JOHANNESBURG (Reuters) - A fake sign language interpreter took to the stage during a mass memorial for anti-apartheid leader Nelson Mandela, gesticulating gibberish before a global audience of millions and outraging deaf people across the world.

DeafSA, South Africa's leading deaf association, condemned the presence of the unknown man at the memorial, which was attended by President Jacob Zuma and scores of world leaders including U.S. President Barack Obama.

While dignitaries were addressing the crowd in the 95,000-seat Soccer City stadium, the young, suited man with an official security pass round his neck produced a series of hand signals that experts said meant absolutely nothing.

Besides the bizarre twist to an event that also saw Zuma booed and jeered, the man's presence on the stage within yards of Obama and Brazil's Dilma Rousseff raised awkward security questions.

"He was basically gesturing. He didn't follow any of the grammatical rules and structure of the language. He just invented his signs as he went along," said Delphin Hlungwane, an official sign language interpreter at DeafSA.

"There was zero percent accuracy. He couldn't even get the basics right. He couldn't even say 'thank you'," she told Reuters.

Hlungwane said the fake interpreter also failed to impart to television viewers - as he should have done - that the crowd gave a hostile reception to Zuma, a scandal-plagued leader who faces an election in less than six months.

"You're supposed to indicate with your facial expressions, even if it's not an exact sign," she said. "He didn't indicate that at all. It just passed him by."

In Britain, the Action on Hearing Loss group said as a result of the fake mimer's actions, "deaf or hard of hearing people across the world were completely excluded from one of the biggest events in recent history."

MAN-HUNT

The revelations have sparked a man-hunt for the mystery mimer, who is totally unknown to South Africa's deaf community.

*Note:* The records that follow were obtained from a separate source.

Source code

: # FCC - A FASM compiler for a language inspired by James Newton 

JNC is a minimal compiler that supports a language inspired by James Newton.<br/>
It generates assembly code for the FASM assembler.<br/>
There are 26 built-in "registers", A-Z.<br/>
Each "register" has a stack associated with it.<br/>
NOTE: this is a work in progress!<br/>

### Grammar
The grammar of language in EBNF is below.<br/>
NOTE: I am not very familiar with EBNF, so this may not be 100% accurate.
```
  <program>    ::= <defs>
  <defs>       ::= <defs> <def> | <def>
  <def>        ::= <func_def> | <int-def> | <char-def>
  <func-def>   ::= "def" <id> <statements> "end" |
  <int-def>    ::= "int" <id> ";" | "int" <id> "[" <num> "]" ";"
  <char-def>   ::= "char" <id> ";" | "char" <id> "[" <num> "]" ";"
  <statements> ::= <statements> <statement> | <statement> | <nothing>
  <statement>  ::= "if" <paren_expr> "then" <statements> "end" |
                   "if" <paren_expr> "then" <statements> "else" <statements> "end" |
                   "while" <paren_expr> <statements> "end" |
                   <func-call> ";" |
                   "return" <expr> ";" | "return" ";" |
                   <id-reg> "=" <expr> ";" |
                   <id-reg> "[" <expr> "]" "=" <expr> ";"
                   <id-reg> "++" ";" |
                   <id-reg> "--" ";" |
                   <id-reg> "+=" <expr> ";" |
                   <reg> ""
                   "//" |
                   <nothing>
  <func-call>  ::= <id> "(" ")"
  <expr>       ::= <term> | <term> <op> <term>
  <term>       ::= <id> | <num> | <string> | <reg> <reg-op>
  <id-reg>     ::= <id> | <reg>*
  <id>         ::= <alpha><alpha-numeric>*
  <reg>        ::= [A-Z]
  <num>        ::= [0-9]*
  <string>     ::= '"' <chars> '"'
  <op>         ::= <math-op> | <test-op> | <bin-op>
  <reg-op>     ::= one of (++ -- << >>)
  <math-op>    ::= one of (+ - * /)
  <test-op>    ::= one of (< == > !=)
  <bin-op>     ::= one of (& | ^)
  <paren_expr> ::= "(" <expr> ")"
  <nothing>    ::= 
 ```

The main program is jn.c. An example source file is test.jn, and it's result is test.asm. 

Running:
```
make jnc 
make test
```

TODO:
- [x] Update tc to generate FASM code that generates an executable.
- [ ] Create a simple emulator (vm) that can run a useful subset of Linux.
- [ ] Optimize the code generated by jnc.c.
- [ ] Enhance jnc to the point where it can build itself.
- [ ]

The government, which was officially in charge of Tuesday's ceremony, said it had tried and failed to get to the bottom of the matter.

"Government is looking in to this matter but has not been able to conclude this inquiry due to the demanding schedule of organising events," Presidency Minister Collins Chabane told a news conference.

Zuma spokesman Mac Maharaj said he was checking the reports, while the SABC state broadcaster, which covered the memorial, said it was not involved as it had its own on-screen signers.

The ruling African National Congress (ANC) also professed no knowledge, even though several television clips from a big party meeting a year ago showed the same man gesticulating on stage alongside Zuma.

"I don't know this guy. He doesn't work for the ANC. It was a government event. Ask them," spokesman Jackson Mthembu said.